**Work instructions**
Please retype the records below exactly as they appear, leaving out every picture.

**Records for this exercise**
***

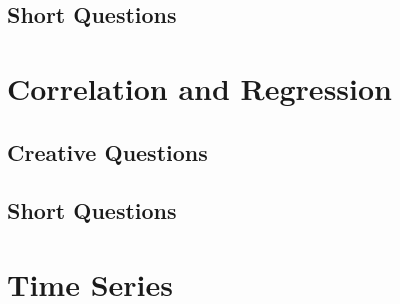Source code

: \documentclass[a4paper,oneside]{book}
\begin{document}
\section{Short Questions}

\chapter{Correlation and Regression} 
\section{Creative Questions}
\section{Short Questions}

\chapter{Time Series} 
\end{document}
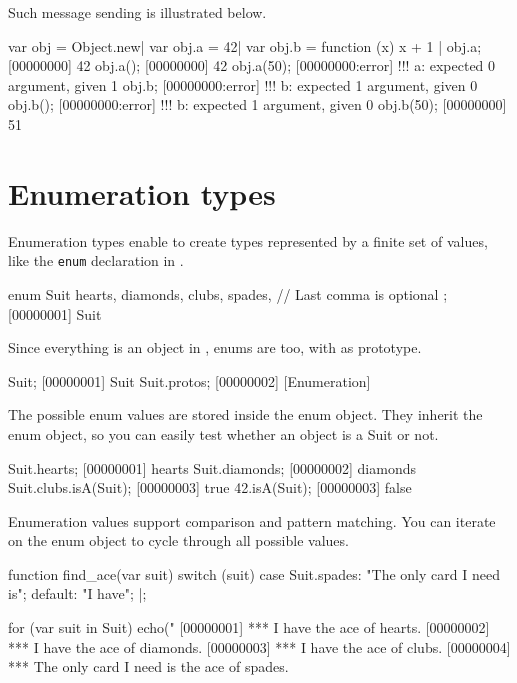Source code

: Such message sending is illustrated below.

\begin{urbiscript}
var obj = Object.new|
var obj.a = 42|
var obj.b = function (x) { x + 1 }|
obj.a;
[00000000] 42
obj.a();
[00000000] 42
obj.a(50);
[00000000:error] !!! a: expected 0 argument, given 1
obj.b;
[00000000:error] !!! b: expected 1 argument, given 0
obj.b();
[00000000:error] !!! b: expected 1 argument, given 0
obj.b(50);
[00000000] 51
\end{urbiscript}

\section{Enumeration types}
\label{sec:lang:enum}

Enumeration types enable to create types represented by a finite set of
values, like the \lstinline{enum} declaration in \langC.

\begin{urbiscript}
enum Suit
{
  hearts,
  diamonds,
  clubs,
  spades, // Last comma is optional
};
[00000001] Suit
\end{urbiscript}

Since everything is an object in \us, enums are too, with
 as prototype.

\begin{urbiscript}
Suit;
[00000001] Suit
Suit.protos;
[00000002] [Enumeration]
\end{urbiscript}

The possible enum values are stored inside the enum object. They inherit the
enum object, so you can easily test whether an object is a Suit or not.

\begin{urbiscript}
Suit.hearts;
[00000001] hearts
Suit.diamonds;
[00000002] diamonds
Suit.clubs.isA(Suit);
[00000003] true
42.isA(Suit);
[00000003] false
\end{urbiscript}

Enumeration values support comparison and pattern matching. You can iterate
on the enum object to cycle through all possible values.

\begin{urbiscript}
function find_ace(var suit)
{
  switch (suit)
  {
    case Suit.spades: "The only card I need is";
    default:          "I have";
  }
}|;

for (var suit in Suit)
  echo("%
[00000001] *** I have the ace of hearts.
[00000002] *** I have the ace of diamonds.
[00000003] *** I have the ace of clubs.
[00000004] *** The only card I need is the ace of spades.
\end{urbiscript}

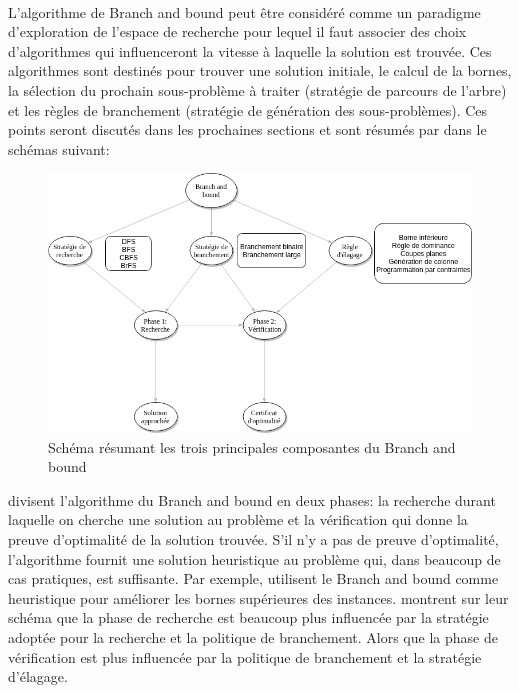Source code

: \documentclass[12pt,a4paper,oneside]{book}
\theoremstyle{definition}
\begin{document}
	\paragraph{}
	L'algorithme de Branch and bound peut être considéré comme un paradigme d'exploration de l'espace de recherche pour lequel il faut associer des choix d'algorithmes qui influenceront la vitesse à laquelle la solution est trouvée. Ces algorithmes sont destinés pour trouver une solution initiale, le calcul de la bornes, la sélection du prochain sous-problème à traiter (stratégie de parcours de l'arbre) et les règles de branchement (stratégie de génération des sous-problèmes). Ces points seront discutés dans les prochaines sections et sont résumés par \cite{MORRISON201679} dans le schémas suivant:
	\begin{figure}[H]
		\centering
		\includegraphics[width=1\linewidth]{bb_stagegies}
		\caption{Schéma résumant les trois principales composantes du Branch and bound}
		\label{fig:bbstagegies}
	\end{figure}
	\cite{MORRISON201679} divisent l'algorithme du Branch and bound en deux phases: la recherche durant laquelle on cherche une solution au problème et la vérification qui donne la preuve d'optimalité de la solution trouvée. S'il n'y a pas de preuve d'optimalité, l'algorithme fournit une solution heuristique au problème qui, dans beaucoup de cas pratiques, est suffisante. Par exemple, \cite{Morrison2014} utilisent le Branch and bound comme heuristique pour améliorer les bornes supérieures des instances. \cite{MORRISON201679} montrent sur leur schéma que la phase de recherche est beaucoup plus influencée par la stratégie adoptée pour la recherche et la politique de branchement. Alors que la phase de vérification est plus influencée par la politique de branchement et la stratégie d'élagage.
	
\end{document}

***

**The completed task**
Source code

: \documentclass[a4paper,oneside]{book}
\begin{document}
\section{Short Questions}

\chapter{Correlation and Regression} 
\section{Creative Questions}
\section{Short Questions}

\chapter{Time Series} 
\end{document}
Source code

: Such message sending is illustrated below.

\begin{urbiscript}
var obj = Object.new|
var obj.a = 42|
var obj.b = function (x) { x + 1 }|
obj.a;
[00000000] 42
obj.a();
[00000000] 42
obj.a(50);
[00000000:error] !!! a: expected 0 argument, given 1
obj.b;
[00000000:error] !!! b: expected 1 argument, given 0
obj.b();
[00000000:error] !!! b: expected 1 argument, given 0
obj.b(50);
[00000000] 51
\end{urbiscript}

\section{Enumeration types}
\label{sec:lang:enum}

Enumeration types enable to create types represented by a finite set of
values, like the \lstinline{enum} declaration in \langC.

\begin{urbiscript}
enum Suit
{
  hearts,
  diamonds,
  clubs,
  spades, // Last comma is optional
};
[00000001] Suit
\end{urbiscript}

Since everything is an object in \us, enums are too, with
 as prototype.

\begin{urbiscript}
Suit;
[00000001] Suit
Suit.protos;
[00000002] [Enumeration]
\end{urbiscript}

The possible enum values are stored inside the enum object. They inherit the
enum object, so you can easily test whether an object is a Suit or not.

\begin{urbiscript}
Suit.hearts;
[00000001] hearts
Suit.diamonds;
[00000002] diamonds
Suit.clubs.isA(Suit);
[00000003] true
42.isA(Suit);
[00000003] false
\end{urbiscript}

Enumeration values support comparison and pattern matching. You can iterate
on the enum object to cycle through all possible values.

\begin{urbiscript}
function find_ace(var suit)
{
  switch (suit)
  {
    case Suit.spades: "The only card I need is";
    default:          "I have";
  }
}|;

for (var suit in Suit)
  echo("%
[00000001] *** I have the ace of hearts.
[00000002] *** I have the ace of diamonds.
[00000003] *** I have the ace of clubs.
[00000004] *** The only card I need is the ace of spades.
\end{urbiscript}

Source code

: \documentclass[12pt,a4paper,oneside]{book}
\theoremstyle{definition}
\begin{document}
	\paragraph{}
	L'algorithme de Branch and bound peut être considéré comme un paradigme d'exploration de l'espace de recherche pour lequel il faut associer des choix d'algorithmes qui influenceront la vitesse à laquelle la solution est trouvée. Ces algorithmes sont destinés pour trouver une solution initiale, le calcul de la bornes, la sélection du prochain sous-problème à traiter (stratégie de parcours de l'arbre) et les règles de branchement (stratégie de génération des sous-problèmes). Ces points seront discutés dans les prochaines sections et sont résumés par \cite{MORRISON201679} dans le schémas suivant:
	\begin{figure}[H]
		\centering
		\includegraphics[width=1\linewidth]{bb_stagegies}
		\caption{Schéma résumant les trois principales composantes du Branch and bound}
		\label{fig:bbstagegies}
	\end{figure}
	\cite{MORRISON201679} divisent l'algorithme du Branch and bound en deux phases: la recherche durant laquelle on cherche une solution au problème et la vérification qui donne la preuve d'optimalité de la solution trouvée. S'il n'y a pas de preuve d'optimalité, l'algorithme fournit une solution heuristique au problème qui, dans beaucoup de cas pratiques, est suffisante. Par exemple, \cite{Morrison2014} utilisent le Branch and bound comme heuristique pour améliorer les bornes supérieures des instances. \cite{MORRISON201679} montrent sur leur schéma que la phase de recherche est beaucoup plus influencée par la stratégie adoptée pour la recherche et la politique de branchement. Alors que la phase de vérification est plus influencée par la politique de branchement et la stratégie d'élagage.
	
\end{document}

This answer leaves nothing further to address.